• [YOUR INSTRUCTIONS]: Copy out the entries that follow. Leave none out.

━━━ AVAILABLE RECORDS ━━━

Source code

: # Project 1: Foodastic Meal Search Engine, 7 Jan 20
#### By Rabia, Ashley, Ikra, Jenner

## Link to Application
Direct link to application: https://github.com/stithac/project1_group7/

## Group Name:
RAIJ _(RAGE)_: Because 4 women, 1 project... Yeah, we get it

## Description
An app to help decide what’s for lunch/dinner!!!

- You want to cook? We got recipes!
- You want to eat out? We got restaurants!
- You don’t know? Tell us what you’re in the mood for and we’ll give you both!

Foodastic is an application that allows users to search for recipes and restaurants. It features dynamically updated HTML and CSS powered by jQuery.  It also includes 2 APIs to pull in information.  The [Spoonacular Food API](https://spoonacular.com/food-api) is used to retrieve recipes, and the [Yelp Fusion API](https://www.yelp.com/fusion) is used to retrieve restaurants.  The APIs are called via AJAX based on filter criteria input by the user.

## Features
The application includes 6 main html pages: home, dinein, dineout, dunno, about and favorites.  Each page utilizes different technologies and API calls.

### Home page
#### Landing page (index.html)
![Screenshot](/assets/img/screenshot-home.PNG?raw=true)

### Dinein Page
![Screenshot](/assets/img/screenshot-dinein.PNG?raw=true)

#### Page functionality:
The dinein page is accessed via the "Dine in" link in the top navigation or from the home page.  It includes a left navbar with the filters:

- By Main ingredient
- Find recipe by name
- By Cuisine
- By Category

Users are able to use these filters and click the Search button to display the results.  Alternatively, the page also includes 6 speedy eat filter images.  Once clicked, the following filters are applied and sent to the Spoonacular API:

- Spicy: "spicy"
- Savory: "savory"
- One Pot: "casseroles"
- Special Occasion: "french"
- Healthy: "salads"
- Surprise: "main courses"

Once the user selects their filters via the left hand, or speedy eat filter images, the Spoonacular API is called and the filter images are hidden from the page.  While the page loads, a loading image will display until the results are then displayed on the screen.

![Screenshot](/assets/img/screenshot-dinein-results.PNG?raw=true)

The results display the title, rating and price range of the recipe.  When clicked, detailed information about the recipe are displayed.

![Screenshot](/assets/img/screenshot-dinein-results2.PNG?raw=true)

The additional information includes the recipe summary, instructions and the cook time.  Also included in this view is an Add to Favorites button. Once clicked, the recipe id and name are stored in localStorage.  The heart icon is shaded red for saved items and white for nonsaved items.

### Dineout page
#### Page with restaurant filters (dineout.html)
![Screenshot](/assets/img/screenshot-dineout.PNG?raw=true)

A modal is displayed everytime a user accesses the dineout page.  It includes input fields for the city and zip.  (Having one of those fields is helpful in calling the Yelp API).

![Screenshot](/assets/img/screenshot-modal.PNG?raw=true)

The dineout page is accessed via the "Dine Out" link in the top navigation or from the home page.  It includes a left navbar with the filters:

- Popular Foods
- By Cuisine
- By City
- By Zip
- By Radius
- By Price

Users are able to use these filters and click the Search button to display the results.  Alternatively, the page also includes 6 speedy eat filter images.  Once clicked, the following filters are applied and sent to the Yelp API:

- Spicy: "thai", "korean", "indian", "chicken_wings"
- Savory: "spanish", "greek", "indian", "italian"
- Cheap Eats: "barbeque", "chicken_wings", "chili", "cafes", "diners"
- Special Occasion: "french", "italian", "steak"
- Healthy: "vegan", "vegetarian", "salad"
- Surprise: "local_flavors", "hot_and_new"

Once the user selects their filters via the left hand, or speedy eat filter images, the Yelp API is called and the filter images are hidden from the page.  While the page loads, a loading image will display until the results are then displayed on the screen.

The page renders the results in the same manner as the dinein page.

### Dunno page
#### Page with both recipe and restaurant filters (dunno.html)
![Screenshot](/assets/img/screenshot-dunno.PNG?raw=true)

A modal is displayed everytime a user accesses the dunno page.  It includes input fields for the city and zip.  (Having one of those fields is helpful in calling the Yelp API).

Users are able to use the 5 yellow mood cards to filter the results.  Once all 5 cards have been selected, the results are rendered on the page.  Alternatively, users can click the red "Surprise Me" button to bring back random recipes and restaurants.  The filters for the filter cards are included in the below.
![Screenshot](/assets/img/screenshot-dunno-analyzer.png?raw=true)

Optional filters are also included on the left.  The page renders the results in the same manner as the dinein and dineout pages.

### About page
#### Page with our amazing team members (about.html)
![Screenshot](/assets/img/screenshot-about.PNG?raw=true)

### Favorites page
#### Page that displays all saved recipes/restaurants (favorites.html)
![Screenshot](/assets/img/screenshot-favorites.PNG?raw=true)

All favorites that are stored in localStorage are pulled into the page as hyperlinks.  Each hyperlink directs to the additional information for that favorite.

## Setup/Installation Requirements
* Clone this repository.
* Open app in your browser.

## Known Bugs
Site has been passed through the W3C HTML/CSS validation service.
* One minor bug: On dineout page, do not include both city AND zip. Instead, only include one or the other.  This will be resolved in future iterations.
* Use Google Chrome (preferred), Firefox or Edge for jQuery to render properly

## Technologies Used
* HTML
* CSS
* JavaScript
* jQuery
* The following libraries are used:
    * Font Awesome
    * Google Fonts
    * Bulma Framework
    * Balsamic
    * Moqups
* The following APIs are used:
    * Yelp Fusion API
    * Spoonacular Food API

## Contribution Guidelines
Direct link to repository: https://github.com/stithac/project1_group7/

━━━

• [REPLY TO THE TASK]:
Source code

: # Project 1: Foodastic Meal Search Engine, 7 Jan 20
#### By Rabia, Ashley, Ikra, Jenner

## Link to Application
Direct link to application: https://github.com/stithac/project1_group7/

## Group Name:
RAIJ _(RAGE)_: Because 4 women, 1 project... Yeah, we get it

## Description
An app to help decide what’s for lunch/dinner!!!

- You want to cook? We got recipes!
- You want to eat out? We got restaurants!
- You don’t know? Tell us what you’re in the mood for and we’ll give you both!

Foodastic is an application that allows users to search for recipes and restaurants. It features dynamically updated HTML and CSS powered by jQuery.  It also includes 2 APIs to pull in information.  The [Spoonacular Food API](https://spoonacular.com/food-api) is used to retrieve recipes, and the [Yelp Fusion API](https://www.yelp.com/fusion) is used to retrieve restaurants.  The APIs are called via AJAX based on filter criteria input by the user.

## Features
The application includes 6 main html pages: home, dinein, dineout, dunno, about and favorites.  Each page utilizes different technologies and API calls.

### Home page
#### Landing page (index.html)
![Screenshot](/assets/img/screenshot-home.PNG?raw=true)

### Dinein Page
![Screenshot](/assets/img/screenshot-dinein.PNG?raw=true)

#### Page functionality:
The dinein page is accessed via the "Dine in" link in the top navigation or from the home page.  It includes a left navbar with the filters:

- By Main ingredient
- Find recipe by name
- By Cuisine
- By Category

Users are able to use these filters and click the Search button to display the results.  Alternatively, the page also includes 6 speedy eat filter images.  Once clicked, the following filters are applied and sent to the Spoonacular API:

- Spicy: "spicy"
- Savory: "savory"
- One Pot: "casseroles"
- Special Occasion: "french"
- Healthy: "salads"
- Surprise: "main courses"

Once the user selects their filters via the left hand, or speedy eat filter images, the Spoonacular API is called and the filter images are hidden from the page.  While the page loads, a loading image will display until the results are then displayed on the screen.

![Screenshot](/assets/img/screenshot-dinein-results.PNG?raw=true)

The results display the title, rating and price range of the recipe.  When clicked, detailed information about the recipe are displayed.

![Screenshot](/assets/img/screenshot-dinein-results2.PNG?raw=true)

The additional information includes the recipe summary, instructions and the cook time.  Also included in this view is an Add to Favorites button. Once clicked, the recipe id and name are stored in localStorage.  The heart icon is shaded red for saved items and white for nonsaved items.

### Dineout page
#### Page with restaurant filters (dineout.html)
![Screenshot](/assets/img/screenshot-dineout.PNG?raw=true)

A modal is displayed everytime a user accesses the dineout page.  It includes input fields for the city and zip.  (Having one of those fields is helpful in calling the Yelp API).

![Screenshot](/assets/img/screenshot-modal.PNG?raw=true)

The dineout page is accessed via the "Dine Out" link in the top navigation or from the home page.  It includes a left navbar with the filters:

- Popular Foods
- By Cuisine
- By City
- By Zip
- By Radius
- By Price

Users are able to use these filters and click the Search button to display the results.  Alternatively, the page also includes 6 speedy eat filter images.  Once clicked, the following filters are applied and sent to the Yelp API:

- Spicy: "thai", "korean", "indian", "chicken_wings"
- Savory: "spanish", "greek", "indian", "italian"
- Cheap Eats: "barbeque", "chicken_wings", "chili", "cafes", "diners"
- Special Occasion: "french", "italian", "steak"
- Healthy: "vegan", "vegetarian", "salad"
- Surprise: "local_flavors", "hot_and_new"

Once the user selects their filters via the left hand, or speedy eat filter images, the Yelp API is called and the filter images are hidden from the page.  While the page loads, a loading image will display until the results are then displayed on the screen.

The page renders the results in the same manner as the dinein page.

### Dunno page
#### Page with both recipe and restaurant filters (dunno.html)
![Screenshot](/assets/img/screenshot-dunno.PNG?raw=true)

A modal is displayed everytime a user accesses the dunno page.  It includes input fields for the city and zip.  (Having one of those fields is helpful in calling the Yelp API).

Users are able to use the 5 yellow mood cards to filter the results.  Once all 5 cards have been selected, the results are rendered on the page.  Alternatively, users can click the red "Surprise Me" button to bring back random recipes and restaurants.  The filters for the filter cards are included in the below.
![Screenshot](/assets/img/screenshot-dunno-analyzer.png?raw=true)

Optional filters are also included on the left.  The page renders the results in the same manner as the dinein and dineout pages.

### About page
#### Page with our amazing team members (about.html)
![Screenshot](/assets/img/screenshot-about.PNG?raw=true)

### Favorites page
#### Page that displays all saved recipes/restaurants (favorites.html)
![Screenshot](/assets/img/screenshot-favorites.PNG?raw=true)

All favorites that are stored in localStorage are pulled into the page as hyperlinks.  Each hyperlink directs to the additional information for that favorite.

## Setup/Installation Requirements
* Clone this repository.
* Open app in your browser.

## Known Bugs
Site has been passed through the W3C HTML/CSS validation service.
* One minor bug: On dineout page, do not include both city AND zip. Instead, only include one or the other.  This will be resolved in future iterations.
* Use Google Chrome (preferred), Firefox or Edge for jQuery to render properly

## Technologies Used
* HTML
* CSS
* JavaScript
* jQuery
* The following libraries are used:
    * Font Awesome
    * Google Fonts
    * Bulma Framework
    * Balsamic
    * Moqups
* The following APIs are used:
    * Yelp Fusion API
    * Spoonacular Food API

## Contribution Guidelines
Direct link to repository: https://github.com/stithac/project1_group7/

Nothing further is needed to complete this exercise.